Mr P was a 35-year-old mechanic with a wife and a young child. He had suffered from asthma since he was a boy and his asthma was poorly controlled. He had been admitted to hospital several times over his life with exacerbations of his asthma. During one of these admissions, he had been so unwell he had needed a stay on the high dependency unit. Over the last year he had had to take considerable time off work, particularly when his breathing was bad in the mornings.
Mr P had been registered with his single-handed GP practice all his life and had attended many times about his asthma. However, there was no record in his notes that his inhaler technique had ever been checked or that his peak flow had been measured.
Mr P developed a cough with green sputum and his breathing became more difficult than usual. He felt tight-chested and wheezy and his salbutamol inhaler did not help. He rang his GP, Dr T, and asked for advice. Dr T took a brief history over the phone and left him a prescription for some antibiotics.
By the next day, Mr P’s chest felt tighter so he rang Dr T again. Dr T advised him that the antibiotics may need a few days to start working and to see how things progressed. Mr P had a very disturbed night with a great deal of coughing. He noticed that he was out of breath walking around his house and had called in sick at work.

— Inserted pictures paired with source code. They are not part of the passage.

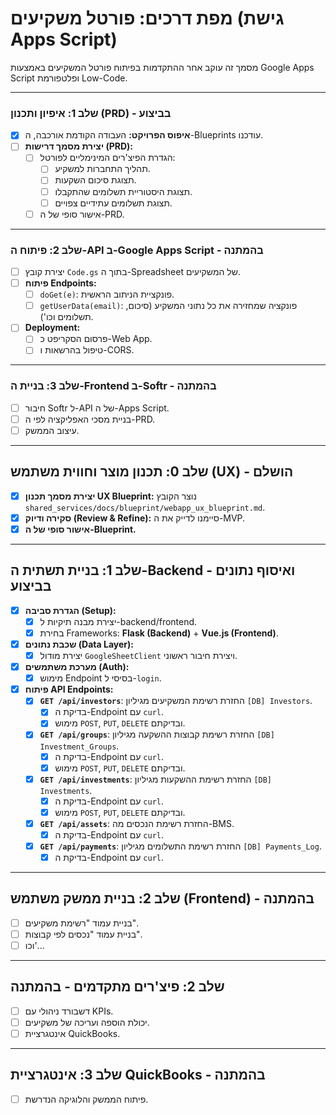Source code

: # מפת דרכים: פורטל משקיעים (גישת Apps Script)

מסמך זה עוקב אחר ההתקדמות בפיתוח פורטל המשקיעים באמצעות Google Apps Script ופלטפורמת Low-Code.

---

### שלב 1: איפיון ותכנון (PRD) - **בביצוע**

-   [x] **איפוס הפרויקט:** העבודה הקודמת אורכבה, ה-Blueprints עודכנו.
-   [ ] **יצירת מסמך דרישות (PRD):**
    -   [ ] הגדרת הפיצ'רים המינימליים לפורטל:
        -   [ ] תהליך התחברות למשקיע.
        -   [ ] תצוגת סיכום השקעות.
        -   [ ] תצוגת היסטוריית תשלומים שהתקבלו.
        -   [ ] תצוגת תשלומים עתידיים צפויים.
    -   [ ] אישור סופי של ה-PRD.

---

### שלב 2: פיתוח ה-API ב-Google Apps Script - **בהמתנה**

-   [ ] יצירת קובץ `Code.gs` בתוך ה-Spreadsheet של המשקיעים.
-   [ ] **פיתוח Endpoints:**
    -   [ ] `doGet(e)`: פונקציית הניתוב הראשית.
    -   [ ] `getUserData(email)`: פונקציה שמחזירה את כל נתוני המשקיע (סיכום, תשלומים וכו').
-   [ ] **Deployment:**
    -   [ ] פרסום הסקריפט כ-Web App.
    -   [ ] טיפול בהרשאות ו-CORS.

---

### שלב 3: בניית ה-Frontend ב-Softr - **בהמתנה**

-   [ ] חיבור Softr ל-API של ה-Apps Script.
-   [ ] בניית מסכי האפליקציה לפי ה-PRD.
-   [ ] עיצוב הממשק.

---

## שלב 0: תכנון מוצר וחווית משתמש (UX) - **הושלם**

-   [x] **יצירת מסמך תכנון UX Blueprint:** נוצר הקובץ `shared_services/docs/blueprint/webapp_ux_blueprint.md`.
-   [x] **סקירה ודיוק (Review & Refine):** סיימנו לדייק את ה-MVP.
-   [x] **אישור סופי של ה-Blueprint.**

---

## שלב 1: בניית תשתית ה-Backend ואיסוף נתונים - **בביצוע**

-   [x] **הגדרת סביבה (Setup):**
    -   [x] יצירת מבנה תיקיות ל-backend/frontend.
    -   [x] בחירת Frameworks: **Flask (Backend)** + **Vue.js (Frontend)**.
-   [x] **שכבת נתונים (Data Layer):**
    -   [x] יצירת מודול `GoogleSheetClient` ויצירת חיבור ראשוני.
-   [x] **מערכת משתמשים (Auth):**
    -   [x] מימוש Endpoint בסיסי ל-`login`.

-   [x] **פיתוח API Endpoints:**
    -   [x] **`GET /api/investors`**: החזרת רשימת המשקיעים מגיליון `[DB] Investors`.
        -   [x] בדיקת ה-Endpoint עם `curl`.
        -   [x] מימוש `POST`, `PUT`, `DELETE` ובדיקתם.
    -   [x] **`GET /api/groups`**: החזרת רשימת קבוצות ההשקעה מגיליון `[DB] Investment_Groups`.
        -   [x] בדיקת ה-Endpoint עם `curl`.
        -   [x] מימוש `POST`, `PUT`, `DELETE` ובדיקתם.
    -   [x] **`GET /api/investments`**: החזרת רשימת ההשקעות מגיליון `[DB] Investments`.
        -   [x] בדיקת ה-Endpoint עם `curl`.
        -   [x] מימוש `POST`, `PUT`, `DELETE` ובדיקתם.
    -   [x] **`GET /api/assets`**: החזרת רשימת הנכסים מה-BMS.
        -   [x] בדיקת ה-Endpoint עם `curl`.
    -   [x] **`GET /api/payments`**: החזרת רשימת התשלומים מגיליון `[DB] Payments_Log`.
        -   [x] בדיקת ה-Endpoint עם `curl`.

---

## שלב 2: בניית ממשק משתמש (Frontend) - **בהמתנה**
-   [ ] בניית עמוד "רשימת משקיעים".
-   [ ] בניית עמוד "נכסים לפי קבוצות".
-   [ ] וכו'...

---

## שלב 2: פיצ'רים מתקדמים - **בהמתנה**

-   [ ] דשבורד ניהולי עם KPIs.
-   [ ] יכולת הוספה ועריכה של משקיעים.
-   [ ] אינטגרציית QuickBooks.

---

## שלב 3: אינטגרציית QuickBooks - **בהמתנה**

-   [ ] פיתוח הממשק והלוגיקה הנדרשת.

He allowed another two days to see if the antibiotics would take effect, but then rang his GP again. Dr T left a prescription for some steroids to collect, but again did not ask Mr P to come to the surgery to be examined. Dr T had not taken a complete history of Mr P’s asthma and was thus unaware that his usual control was poor or that he had attended the Emergency Department (ED) twice over the last year, resulting in admission. He was also unaware that one of those admissions had necessitated a stay on the high dependency unit and there was no hospital follow-up.

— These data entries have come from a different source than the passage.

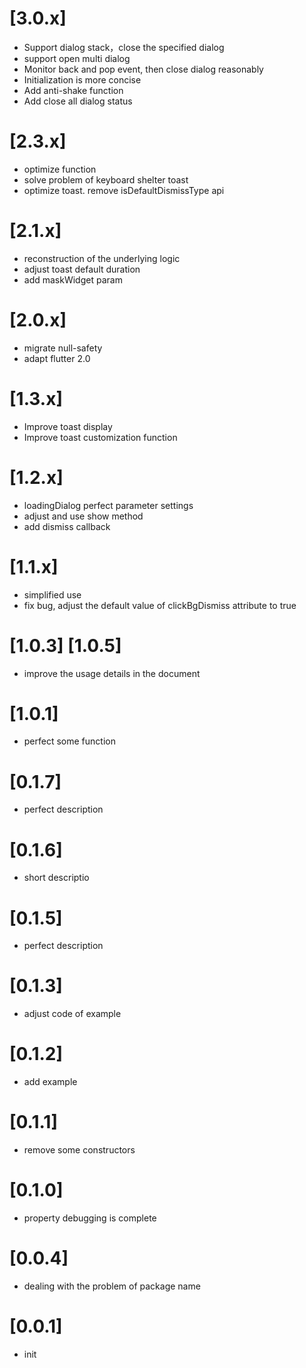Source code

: # [3.0.x]

- Support dialog stack，close the specified dialog
- support open multi dialog
- Monitor back and pop event, then close dialog reasonably
- Initialization is more concise
- Add anti-shake function
- Add close all dialog status

# [2.3.x]

- optimize function
- solve problem of keyboard shelter toast
- optimize toast. remove isDefaultDismissType api

# [2.1.x]

- reconstruction of the underlying logic
- adjust toast default duration
- add maskWidget param

# [2.0.x]

- migrate null-safety
- adapt flutter 2.0

# [1.3.x]

- Improve toast display
- Improve toast customization function

# [1.2.x]

- loadingDialog perfect parameter settings
- adjust and use show method
- add dismiss callback

# [1.1.x]

- simplified use
- fix bug, adjust the default value of clickBgDismiss attribute to true

# [1.0.3] [1.0.5]

- improve the usage details in the document

# [1.0.1]

- perfect some function

# [0.1.7]

- perfect description

# [0.1.6]

- short descriptio

# [0.1.5]

- perfect description

# [0.1.3]

- adjust code of example

# [0.1.2]

- add example

# [0.1.1]

- remove some constructors

# [0.1.0]

- property debugging is complete

# [0.0.4]

- dealing with the problem of package name

# [0.0.1]

- init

Mr P contacted the surgery again in the same week, worried that his breathing seemed to be deteriorating rather than improving. Despite him sounding short of breath on the phone while speaking to the GP, he was still not offered an appointment at the surgery. His wife became concerned because he was having difficulty speaking in full sentences without becoming short of breath, so she booked him an emergency appointment at the surgery.
Mr P was exhausted, but attended the emergency appointment the same day. He became extremely short of breath and collapsed in the surgery with a respiratory arrest. Dr T contacted the emergency services for an ambulance and attempted resuscitation, which was unsuccessful and caused Dr T to panic. Mr P was declared dead after 45 minutes of attempted resuscitation by paramedics and ED doctors.
Dr T admitted that he had panicked at the time of Mr P’s collapse because he felt de-skilled in his resuscitation knowledge.
Mr P’s wife was devastated and made a claim about the long-term management of Mr P’s asthma and the acute incident.
Dr T contacted Medical Protection and requested assistance.
An independent investigation was highly critical of the long-term and acute management of the asthma and of the de-skilling, lack of equipment and of practice management. Based on the medical records, the independent investigation and the evidence of Dr T, the case was settled for a substantial sum.
- Badly controlled asthma patients need to be carefully assessed to find out the real reasons for this. Could this be due to poor compliance? Is there an occupational trigger? What are the psychosocial aspects affecting this patient’s asthma control?
- It is important to keep up-to-date with basic life support skills, particularly when not regularly used, making sure you comply with requirements in the jurisdiction in which you are working.
- In circumstances where a doctor has assessed and provided treatment over the phone, a low threshold for face to face review should be maintained if there is little or no improvement in symptoms.